● Description of the task: Begin with the first line below and retype each line exactly through the line containing "My time killer". Any pictures are to be left out.

● Provided data:
────

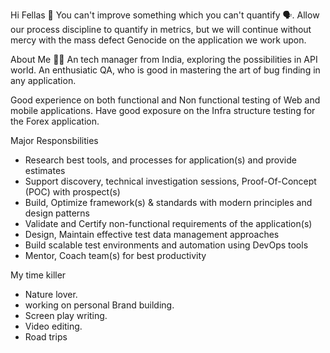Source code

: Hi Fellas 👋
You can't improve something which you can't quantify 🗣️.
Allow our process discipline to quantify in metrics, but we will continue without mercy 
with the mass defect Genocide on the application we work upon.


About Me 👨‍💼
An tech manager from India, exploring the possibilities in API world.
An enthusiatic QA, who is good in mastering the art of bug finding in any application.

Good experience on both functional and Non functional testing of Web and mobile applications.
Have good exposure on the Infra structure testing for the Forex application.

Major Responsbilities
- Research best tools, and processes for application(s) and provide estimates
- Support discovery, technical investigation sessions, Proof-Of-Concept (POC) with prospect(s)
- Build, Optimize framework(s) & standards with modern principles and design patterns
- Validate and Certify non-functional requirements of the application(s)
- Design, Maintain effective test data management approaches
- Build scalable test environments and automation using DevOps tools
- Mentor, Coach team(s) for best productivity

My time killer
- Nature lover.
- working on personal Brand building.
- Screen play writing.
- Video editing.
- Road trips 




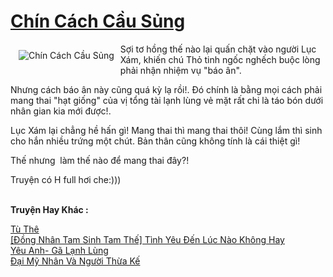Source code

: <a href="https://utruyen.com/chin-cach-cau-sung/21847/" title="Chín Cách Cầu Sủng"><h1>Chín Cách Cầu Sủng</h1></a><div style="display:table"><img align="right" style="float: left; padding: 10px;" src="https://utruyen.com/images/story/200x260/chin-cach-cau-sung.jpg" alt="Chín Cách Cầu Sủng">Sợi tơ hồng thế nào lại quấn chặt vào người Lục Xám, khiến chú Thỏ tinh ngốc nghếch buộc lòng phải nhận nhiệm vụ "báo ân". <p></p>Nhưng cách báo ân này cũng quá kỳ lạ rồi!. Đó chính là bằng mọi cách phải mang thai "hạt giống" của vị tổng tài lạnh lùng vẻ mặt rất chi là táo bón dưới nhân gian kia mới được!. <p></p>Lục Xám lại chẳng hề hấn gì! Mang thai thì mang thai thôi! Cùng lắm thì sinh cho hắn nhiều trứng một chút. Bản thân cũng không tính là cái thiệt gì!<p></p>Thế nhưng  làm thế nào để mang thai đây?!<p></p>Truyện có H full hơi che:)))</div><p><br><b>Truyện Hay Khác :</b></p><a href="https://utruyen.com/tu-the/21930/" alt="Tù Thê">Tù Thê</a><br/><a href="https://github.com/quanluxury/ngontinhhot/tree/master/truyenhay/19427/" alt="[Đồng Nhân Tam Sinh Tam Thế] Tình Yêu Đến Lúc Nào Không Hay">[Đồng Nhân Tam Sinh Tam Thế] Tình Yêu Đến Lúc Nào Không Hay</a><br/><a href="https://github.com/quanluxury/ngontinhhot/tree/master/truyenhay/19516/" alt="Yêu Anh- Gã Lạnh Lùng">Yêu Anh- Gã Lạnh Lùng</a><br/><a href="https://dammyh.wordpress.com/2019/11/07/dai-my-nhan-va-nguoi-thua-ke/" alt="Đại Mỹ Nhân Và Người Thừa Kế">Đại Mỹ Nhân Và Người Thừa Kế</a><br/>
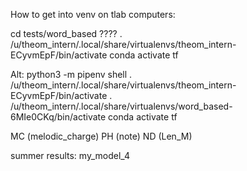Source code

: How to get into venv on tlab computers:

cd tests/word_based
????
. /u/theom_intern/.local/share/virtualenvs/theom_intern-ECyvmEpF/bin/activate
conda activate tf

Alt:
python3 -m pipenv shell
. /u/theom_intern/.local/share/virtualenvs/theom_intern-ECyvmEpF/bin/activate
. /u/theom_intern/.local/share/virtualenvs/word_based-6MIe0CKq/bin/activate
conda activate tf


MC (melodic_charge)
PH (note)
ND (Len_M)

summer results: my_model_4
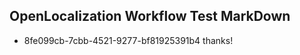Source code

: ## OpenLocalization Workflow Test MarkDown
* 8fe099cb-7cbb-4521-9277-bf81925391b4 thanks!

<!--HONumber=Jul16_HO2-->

────

● Result for this exercise:
Source code

: Hi Fellas 👋
You can't improve something which you can't quantify 🗣️.
Allow our process discipline to quantify in metrics, but we will continue without mercy 
with the mass defect Genocide on the application we work upon.


About Me 👨‍💼
An tech manager from India, exploring the possibilities in API world.
An enthusiatic QA, who is good in mastering the art of bug finding in any application.

Good experience on both functional and Non functional testing of Web and mobile applications.
Have good exposure on the Infra structure testing for the Forex application.

Major Responsbilities
- Research best tools, and processes for application(s) and provide estimates
- Support discovery, technical investigation sessions, Proof-Of-Concept (POC) with prospect(s)
- Build, Optimize framework(s) & standards with modern principles and design patterns
- Validate and Certify non-functional requirements of the application(s)
- Design, Maintain effective test data management approaches
- Build scalable test environments and automation using DevOps tools
- Mentor, Coach team(s) for best productivity

My time killer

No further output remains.